## [WHAT YOU SHOULD DO]
What this exercise needs is every entry restated as written, with no pictures.

[Document images with source code]
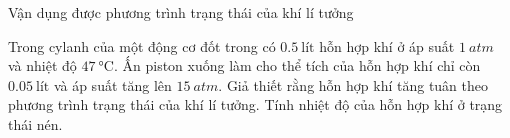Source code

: \begin{dang}{Vận dụng được phương trình trạng thái của khí lí tưởng}
\end{dang}
\begin{vd}
	Trong cylanh của một động cơ đốt trong có $\SI{0.5}{\text{lít}}$ hỗn hợp khí ở áp suất $\SI{1}{atm}$ và nhiệt độ $\SI{47}{\celsius}$. Ấn piston xuống làm cho thể tích của hỗn hợp khí chỉ còn $\SI{0.05}{\text{lít}}$ và áp suất tăng lên $\SI{15}{atm}$. Giả thiết rằng hỗn hợp khí tăng tuân theo phương trình trạng thái của khí lí tưởng. Tính nhiệt độ của hỗn hợp khí ở trạng thái nén.
\end{vd}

## [SOLUTION BELOW]
Source code

: \begin{dang}{Vận dụng được phương trình trạng thái của khí lí tưởng}
\end{dang}
\begin{vd}
	Trong cylanh của một động cơ đốt trong có $\SI{0.5}{\text{lít}}$ hỗn hợp khí ở áp suất $\SI{1}{atm}$ và nhiệt độ $\SI{47}{\celsius}$. Ấn piston xuống làm cho thể tích của hỗn hợp khí chỉ còn $\SI{0.05}{\text{lít}}$ và áp suất tăng lên $\SI{15}{atm}$. Giả thiết rằng hỗn hợp khí tăng tuân theo phương trình trạng thái của khí lí tưởng. Tính nhiệt độ của hỗn hợp khí ở trạng thái nén.
\end{vd}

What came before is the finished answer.